Marcus just missed out on completing a full house of top tier medals when he finished fourth in the team event with Freya Tarbit at his second Olympic Games in Milan Cortina in February 2026. He was ninth in the individual event in Italy, having previously placed 16th on his Olympic debut in China in 2022.
He won two World Cup golds and a silver last season (in Sigulda (gold and silver) and Altenberg) and made the Overall World Cup podium four times during the most recent full Olympic cycle, winning team gold in 2026, individual silver in 2024 and individual bronze in both 2023 and 2026.
Marcus won World Championship silver in Lake Placid in March 2025 when he and Matt Weston became the first Brits to make the global podium at the same time.
He took the European title in Sigulda in February 2024, a season after winning his first Overall World Cup bronze when he again podiumed alongside Weston for another British first in the men’s field.
Having claimed the country’s first men's World Cup medal since 2013 when he won bronze in Sigulda in November 2020, he recorded his maiden World Cup win in Whistler in the 2022/23 season and, by the end of the 2025/26 campaign, he had 15 individual World Cup medals to his name.
He won World Cup team gold twice in 2024/25 and again in 2025/26, claiming the first ever mixed team Overall World Cup title last term.
A race winner on the sports's second-tier circuit, the Intercontinental Cup (ICC), in Igls in November 2018, Marcus made his World Cup debut at the same venue 11 months earlier in December 2017 when he finished a hugely impressive 10th in his first elite-level outing.
His first ever race in GB colours saw him finish fifth in the North American Cup (NAC) in Lake Placid in March 2016 and his first international medals followed the next season with silver on both the NAC circuit in Park City and the ICC in Placid.

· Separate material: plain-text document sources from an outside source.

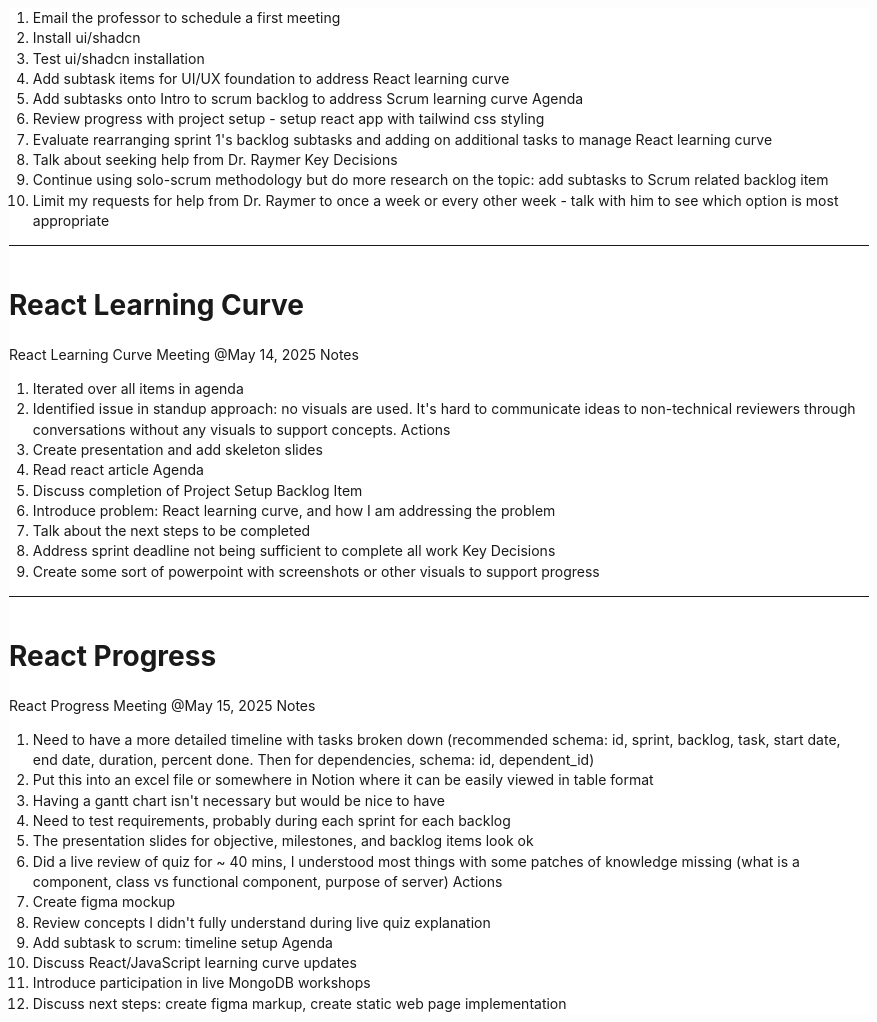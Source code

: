 1. Email the professor to schedule a first meeting
2. Install ui/shadcn
3. Test ui/shadcn installation
4. Add subtask items for UI/UX foundation to address React learning curve
5. Add subtasks onto Intro to scrum backlog to address Scrum learning curve
Agenda
1. Review progress with project setup - setup react app with tailwind css styling
2. Evaluate rearranging sprint 1's backlog subtasks and adding on additional tasks to manage React learning curve
3. Talk about seeking help from Dr. Raymer
Key Decisions
1. Continue using solo-scrum methodology but do more research on the topic: add subtasks to Scrum related backlog item
2. Limit my requests for help from Dr. Raymer to once a week or every other week - talk with him to see which option is most appropriate

---

# React Learning Curve

React Learning Curve
Meeting
@May 14, 2025
Notes
1. Iterated over all items in agenda
2. Identified issue in standup approach: no visuals are used. It's hard to communicate ideas to non-technical reviewers through conversations without any visuals to support concepts.
Actions
1. Create presentation and add skeleton slides
2. Read react article
Agenda
1. Discuss completion of Project Setup Backlog Item
2. Introduce problem: React learning curve, and how I am addressing the problem
3. Talk about the next steps to be completed
4. Address sprint deadline not being sufficient to complete all work
Key Decisions
1. Create some sort of powerpoint with screenshots or other visuals to support progress

---

# React Progress

React Progress
Meeting
@May 15, 2025
Notes
1. Need to have a more detailed timeline with tasks broken down (recommended schema: id, sprint, backlog, task, start date, end date, duration, percent done. Then for dependencies, schema: id, dependent_id)
2. Put this into an excel file or somewhere in Notion where it can be easily viewed in table format
3. Having a gantt chart isn't necessary but would be nice to have
4. Need to test requirements, probably during each sprint for each backlog
5. The presentation slides for objective, milestones, and backlog items look ok
6. Did a live review of quiz for ~ 40 mins, I understood most things with some patches of knowledge missing (what is a component, class vs functional component, purpose of server)
Actions
1. Create figma mockup
2. Review concepts I didn't fully understand during live quiz explanation
2. Add subtask to scrum: timeline setup
Agenda
1. Discuss React/JavaScript learning curve updates
2. Introduce participation in live MongoDB workshops
3. Discuss next steps: create figma markup, create static web page implementation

Marcus joined the GB set up through the Power2Podium talent ID scheme in the aftermath of the Sochi Winter Olympics in 2014 but his sporting background is somewhat different to most of his contemporaries in that his first love was American Football. A regular MVP for the Farnham Knights and Swansea University Titans as a wide receiver, Marcus led the latter to the National Challenge Trophy in 2014.